• **EXERCISE DETAILS**: Determine how many lines of the records include "array", and answer with the number alone.
BEGIN RECORDED DATA
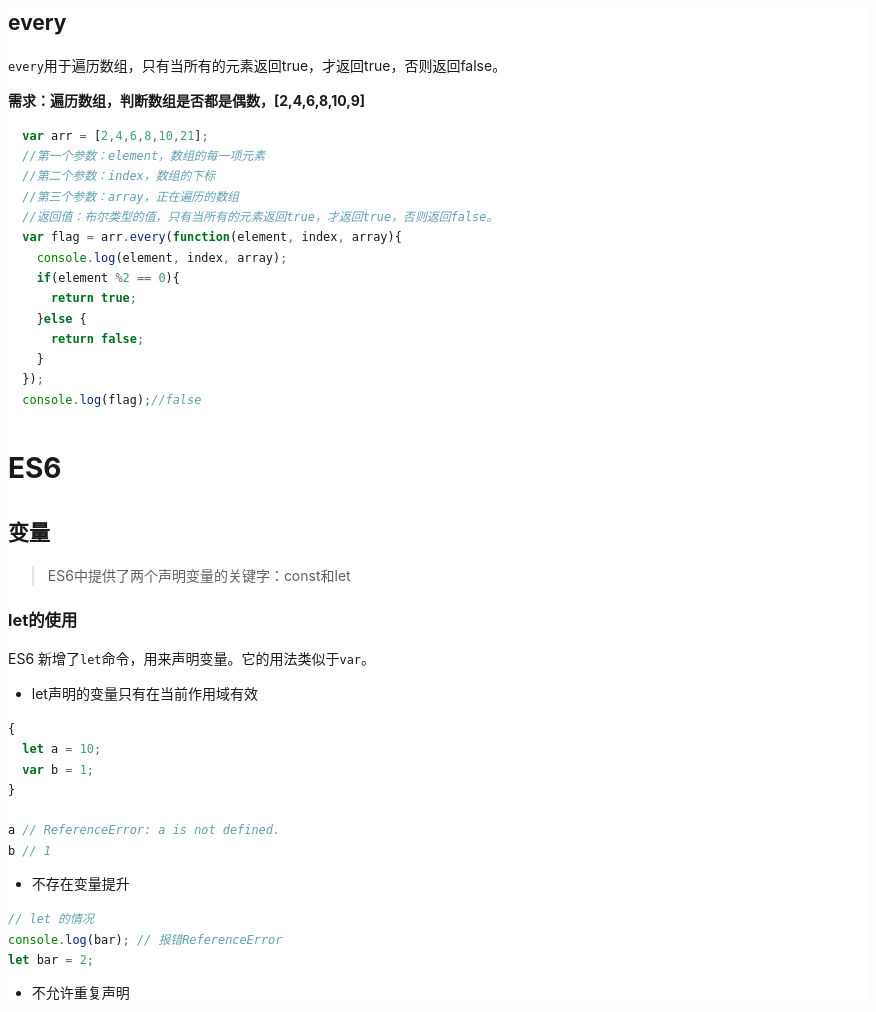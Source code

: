 ## every

`every`用于遍历数组，只有当所有的元素返回true，才返回true，否则返回false。

**需求：遍历数组，判断数组是否都是偶数，[2,4,6,8,10,9]**

```javascript
  var arr = [2,4,6,8,10,21];
  //第一个参数：element，数组的每一项元素
  //第二个参数：index，数组的下标
  //第三个参数：array，正在遍历的数组
  //返回值：布尔类型的值，只有当所有的元素返回true，才返回true，否则返回false。
  var flag = arr.every(function(element, index, array){
    console.log(element, index, array);
    if(element %2 == 0){
      return true;
    }else {
      return false;
    }
  });
  console.log(flag);//false
```

# ES6

## 变量

> ES6中提供了两个声明变量的关键字：const和let 

### let的使用

ES6 新增了`let`命令，用来声明变量。它的用法类似于`var`。

- let声明的变量只有在当前作用域有效

```js
{
  let a = 10;
  var b = 1;
}

a // ReferenceError: a is not defined.
b // 1
```

- 不存在变量提升

```js
// let 的情况
console.log(bar); // 报错ReferenceError
let bar = 2;
```

- 不允许重复声明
END RECORDED DATA
• **SOLUTION TO THE PROBLEM**: 3